Both groups were part of the Human Genome Diversity Project Centre dEtude du Polymorphisme Humain Panel, a collection of lymphoblastoid cell lines from 52 geographically diverse human license with Pfizer populations. In addition to the two populations residing in African tropical forests, we also examined, for compara tive purposes, three other human populations within the HGDP from Africa south of the Sahara.
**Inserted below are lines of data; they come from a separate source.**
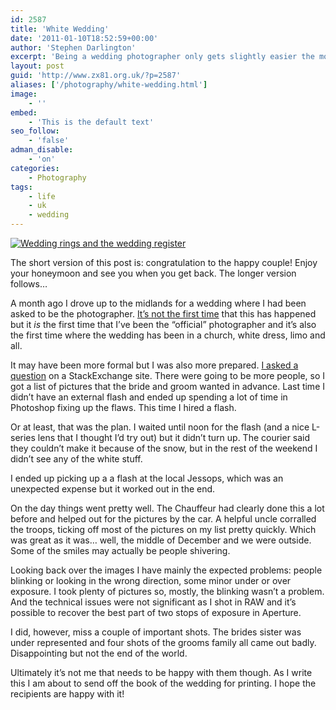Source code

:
 ```yaml
---
id: 2587
title: 'White Wedding'
date: '2011-01-10T18:52:59+00:00'
author: 'Stephen Darlington'
excerpt: 'Being a wedding photographer only gets slightly easier the more you do it.'
layout: post
guid: 'http://www.zx81.org.uk/?p=2587'
aliases: ['/photography/white-wedding.html']
image:
    - ''
embed:
    - 'This is the default text'
seo_follow:
    - 'false'
adman_disable:
    - 'on'
categories:
    - Photography
tags:
    - life
    - uk
    - wedding
---
```


[![Wedding rings and the wedding register](https://i0.wp.com/farm6.staticflickr.com/5003/5300682758_3ef77eb4df.jpg?resize=500%2C333)](http://www.flickr.com/photos/stephendarlington/5300682758/ "Wedding rings and the wedding register by stephendarlington, on Flickr")

The short version of this post is: congratulation to the happy couple! Enjoy your honeymoon and see you when you get back. The longer version follows…

A month ago I drove up to the midlands for a wedding where I had been asked to be the photographer. [It’s not the first time](/photography/my-life-as-a-wedding-photographer.html) that this has happened but it *is* the first time that I’ve been the “official” photographer and it’s also the first time where the wedding has been in a church, white dress, limo and all.

It may have been more formal but I was also more prepared. [I asked a question](http://photo.stackexchange.com/questions/4922/tips-for-photographing-a-wedding) on a StackExchange site. There were going to be more people, so I got a list of pictures that the bride and groom wanted in advance. Last time I didn’t have an external flash and ended up spending a lot of time in Photoshop fixing up the flaws. This time I hired a flash.

Or at least, that was the plan. I waited until noon for the flash (and a nice L-series lens that I thought I’d try out) but it didn’t turn up. The courier said they couldn’t make it because of the snow, but in the rest of the weekend I didn’t see any of the white stuff.

I ended up picking up a a flash at the local Jessops, which was an unexpected expense but it worked out in the end.

On the day things went pretty well. The Chauffeur had clearly done this a lot before and helped out for the pictures by the car. A helpful uncle corralled the troops, ticking off most of the pictures on my list pretty quickly. Which was great as it was… well, the middle of December and we were outside. Some of the smiles may actually be people shivering.

Looking back over the images I have mainly the expected problems: people blinking or looking in the wrong direction, some minor under or over exposure. I took plenty of pictures so, mostly, the blinking wasn’t a problem. And the technical issues were not significant as I shot in RAW and it’s possible to recover the best part of two stops of exposure in Aperture.

I did, however, miss a couple of important shots. The brides sister was under represented and four shots of the grooms family all came out badly. Disappointing but not the end of the world.

Ultimately it’s not me that needs to be happy with them though. As I write this I am about to send off the book of the wedding for printing. I hope the recipients are happy with it!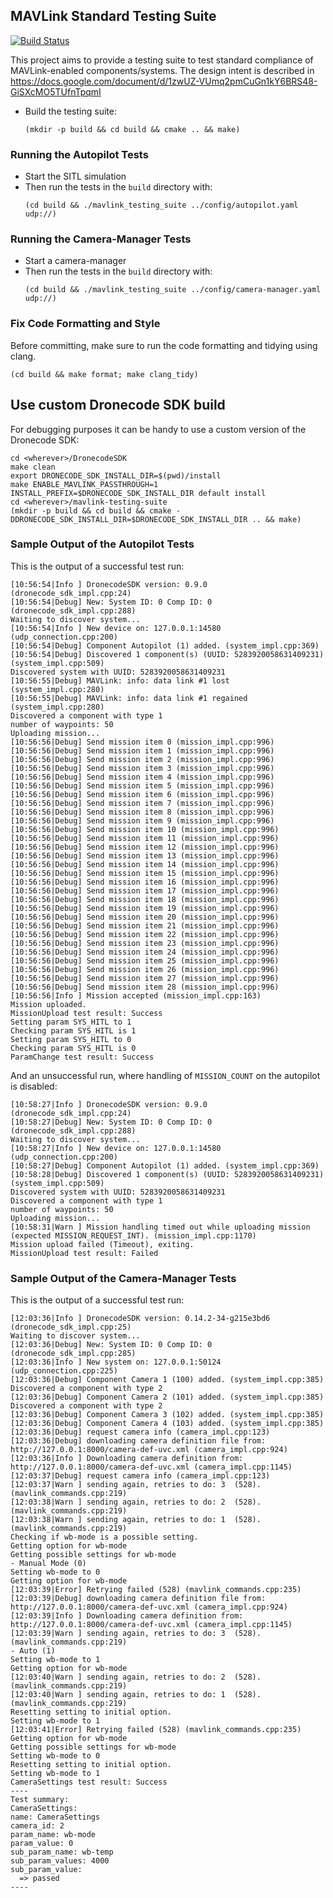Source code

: ## MAVLink Standard Testing Suite

[![Build Status](https://travis-ci.org/Auterion/mavlink-testing-suite.svg?branch=master)](https://travis-ci.org/Auterion/mavlink-testing-suite)

This project aims to provide a testing suite to test standard compliance of
MAVLink-enabled components/systems.
The design intent is described in https://docs.google.com/document/d/1zwUZ-VUmq2pmCuGn1kY6BRS48-GiSXcMO5TUfnTpqmI

- Build the testing suite:
  ```
  (mkdir -p build && cd build && cmake .. && make)
  ```
### Running the Autopilot Tests

- Start the SITL simulation
- Then run the tests in the `build` directory with:
  ```
  (cd build && ./mavlink_testing_suite ../config/autopilot.yaml udp://)
  ```

### Running the Camera-Manager Tests

- Start a camera-manager
- Then run the tests in the `build` directory with:
  ```
  (cd build && ./mavlink_testing_suite ../config/camera-manager.yaml udp://)
  ```

### Fix Code Formatting and Style

Before committing, make sure to run the code formatting and tidying using clang.
```
(cd build && make format; make clang_tidy)
```

## Use custom Dronecode SDK build

For debugging purposes it can be handy to use a custom version of the Dronecode SDK:

```
cd <wherever>/DronecodeSDK
make clean
export DRONECODE_SDK_INSTALL_DIR=$(pwd)/install
make ENABLE_MAVLINK_PASSTHROUGH=1 INSTALL_PREFIX=$DRONECODE_SDK_INSTALL_DIR default install
cd <wherever>/mavlink-testing-suite
(mkdir -p build && cd build && cmake -DDRONECODE_SDK_INSTALL_DIR=$DRONECODE_SDK_INSTALL_DIR .. && make)
```

### Sample Output of the Autopilot Tests
This is the output of a successful test run:
```
[10:56:54|Info ] DronecodeSDK version: 0.9.0 (dronecode_sdk_impl.cpp:24)
[10:56:54|Debug] New: System ID: 0 Comp ID: 0 (dronecode_sdk_impl.cpp:288)
Waiting to discover system...
[10:56:54|Info ] New device on: 127.0.0.1:14580 (udp_connection.cpp:200)
[10:56:54|Debug] Component Autopilot (1) added. (system_impl.cpp:369)
[10:56:54|Debug] Discovered 1 component(s) (UUID: 5283920058631409231) (system_impl.cpp:509)
Discovered system with UUID: 5283920058631409231
[10:56:55|Debug] MAVLink: info: data link #1 lost (system_impl.cpp:280)
[10:56:55|Debug] MAVLink: info: data link #1 regained (system_impl.cpp:280)
Discovered a component with type 1
number of waypoints: 50
Uploading mission...
[10:56:56|Debug] Send mission item 0 (mission_impl.cpp:996)
[10:56:56|Debug] Send mission item 1 (mission_impl.cpp:996)
[10:56:56|Debug] Send mission item 2 (mission_impl.cpp:996)
[10:56:56|Debug] Send mission item 3 (mission_impl.cpp:996)
[10:56:56|Debug] Send mission item 4 (mission_impl.cpp:996)
[10:56:56|Debug] Send mission item 5 (mission_impl.cpp:996)
[10:56:56|Debug] Send mission item 6 (mission_impl.cpp:996)
[10:56:56|Debug] Send mission item 7 (mission_impl.cpp:996)
[10:56:56|Debug] Send mission item 8 (mission_impl.cpp:996)
[10:56:56|Debug] Send mission item 9 (mission_impl.cpp:996)
[10:56:56|Debug] Send mission item 10 (mission_impl.cpp:996)
[10:56:56|Debug] Send mission item 11 (mission_impl.cpp:996)
[10:56:56|Debug] Send mission item 12 (mission_impl.cpp:996)
[10:56:56|Debug] Send mission item 13 (mission_impl.cpp:996)
[10:56:56|Debug] Send mission item 14 (mission_impl.cpp:996)
[10:56:56|Debug] Send mission item 15 (mission_impl.cpp:996)
[10:56:56|Debug] Send mission item 16 (mission_impl.cpp:996)
[10:56:56|Debug] Send mission item 17 (mission_impl.cpp:996)
[10:56:56|Debug] Send mission item 18 (mission_impl.cpp:996)
[10:56:56|Debug] Send mission item 19 (mission_impl.cpp:996)
[10:56:56|Debug] Send mission item 20 (mission_impl.cpp:996)
[10:56:56|Debug] Send mission item 21 (mission_impl.cpp:996)
[10:56:56|Debug] Send mission item 22 (mission_impl.cpp:996)
[10:56:56|Debug] Send mission item 23 (mission_impl.cpp:996)
[10:56:56|Debug] Send mission item 24 (mission_impl.cpp:996)
[10:56:56|Debug] Send mission item 25 (mission_impl.cpp:996)
[10:56:56|Debug] Send mission item 26 (mission_impl.cpp:996)
[10:56:56|Debug] Send mission item 27 (mission_impl.cpp:996)
[10:56:56|Debug] Send mission item 28 (mission_impl.cpp:996)
[10:56:56|Info ] Mission accepted (mission_impl.cpp:163)
Mission uploaded.
MissionUpload test result: Success
Setting param SYS_HITL to 1
Checking param SYS_HITL is 1
Setting param SYS_HITL to 0
Checking param SYS_HITL is 0
ParamChange test result: Success
```

And an unsuccessful run, where handling of `MISSION_COUNT` on the autopilot is
disabled:
```
[10:58:27|Info ] DronecodeSDK version: 0.9.0 (dronecode_sdk_impl.cpp:24)
[10:58:27|Debug] New: System ID: 0 Comp ID: 0 (dronecode_sdk_impl.cpp:288)
Waiting to discover system...
[10:58:27|Info ] New device on: 127.0.0.1:14580 (udp_connection.cpp:200)
[10:58:27|Debug] Component Autopilot (1) added. (system_impl.cpp:369)
[10:58:28|Debug] Discovered 1 component(s) (UUID: 5283920058631409231) (system_impl.cpp:509)
Discovered system with UUID: 5283920058631409231
Discovered a component with type 1
number of waypoints: 50
Uploading mission...
[10:58:31|Warn ] Mission handling timed out while uploading mission (expected MISSION_REQUEST_INT). (mission_impl.cpp:1170)
Mission upload failed (Timeout), exiting.
MissionUpload test result: Failed
```

### Sample Output of the Camera-Manager Tests
This is the output of a successful test run:

```
[12:03:36|Info ] DronecodeSDK version: 0.14.2-34-g215e3bd6 (dronecode_sdk_impl.cpp:25)
Waiting to discover system...
[12:03:36|Debug] New: System ID: 0 Comp ID: 0 (dronecode_sdk_impl.cpp:285)
[12:03:36|Info ] New system on: 127.0.0.1:50124 (udp_connection.cpp:225)
[12:03:36|Debug] Component Camera 1 (100) added. (system_impl.cpp:385)
Discovered a component with type 2
[12:03:36|Debug] Component Camera 2 (101) added. (system_impl.cpp:385)
Discovered a component with type 2
[12:03:36|Debug] Component Camera 3 (102) added. (system_impl.cpp:385)
[12:03:36|Debug] Component Camera 4 (103) added. (system_impl.cpp:385)
[12:03:36|Debug] request camera info (camera_impl.cpp:123)
[12:03:36|Debug] downloading camera definition file from: http://127.0.0.1:8000/camera-def-uvc.xml (camera_impl.cpp:924)
[12:03:36|Info ] Downloading camera definition from: http://127.0.0.1:8000/camera-def-uvc.xml (camera_impl.cpp:1145)
[12:03:37|Debug] request camera info (camera_impl.cpp:123)
[12:03:37|Warn ] sending again, retries to do: 3  (528). (mavlink_commands.cpp:219)
[12:03:38|Warn ] sending again, retries to do: 2  (528). (mavlink_commands.cpp:219)
[12:03:38|Warn ] sending again, retries to do: 1  (528). (mavlink_commands.cpp:219)
Checking if wb-mode is a possible setting.
Getting option for wb-mode
Getting possible settings for wb-mode
- Manual Mode (0)
Setting wb-mode to 0
Getting option for wb-mode
[12:03:39|Error] Retrying failed (528) (mavlink_commands.cpp:235)
[12:03:39|Debug] downloading camera definition file from: http://127.0.0.1:8000/camera-def-uvc.xml (camera_impl.cpp:924)
[12:03:39|Info ] Downloading camera definition from: http://127.0.0.1:8000/camera-def-uvc.xml (camera_impl.cpp:1145)
[12:03:39|Warn ] sending again, retries to do: 3  (528). (mavlink_commands.cpp:219)
- Auto (1)
Setting wb-mode to 1
Getting option for wb-mode
[12:03:40|Warn ] sending again, retries to do: 2  (528). (mavlink_commands.cpp:219)
[12:03:40|Warn ] sending again, retries to do: 1  (528). (mavlink_commands.cpp:219)
Resetting setting to initial option.
Setting wb-mode to 1
[12:03:41|Error] Retrying failed (528) (mavlink_commands.cpp:235)
Getting option for wb-mode
Getting possible settings for wb-mode
Setting wb-mode to 0
Resetting setting to initial option.
Setting wb-mode to 1
CameraSettings test result: Success
----
Test summary:
CameraSettings:
name: CameraSettings
camera_id: 2
param_name: wb-mode
param_value: 0
sub_param_name: wb-temp
sub_param_values: 4000
sub_param_value:
  => passed
----
```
These popula tions, like the Pygmies, exhibit high levels of genetic di versity and low levels of linkage disequilibrium, relative to the non African populations that have been affected by ancestral founder effect during migration out of Africa The three other sub Saharan African popula tions examined were Bantu in Kenya, Mandenka in Senegal, and Yoruba in Nigeria.
Data from the HGDP CEPH panel were not examined for Bantu outside of Kenya or for the San from Namibia, since sample sizes for these groups were small. Individuals identified as relatives were removed from the data set, the final Brefeldin_A dataset contained 91 individuals, including Biaka, Mbuti, Bantu from Kenya, Mandenka and Yoruba. SNP genotypes We used the SNP data for the HGDP CEPH Panel, a dataset containing 938 individuals genotyped on the Illu mina 650 K platform. Using the standardized subset of the HGDP data, genotypes for 644,258 autosomal SNPs were available. Chromosomal positions for the SNPs were provided by the HGDP release for NCBI Human Genome build 36. 1 and map distances in centi morgans were calculated using those positions and recombination estimates provided by the HapMap pro ject phase I II.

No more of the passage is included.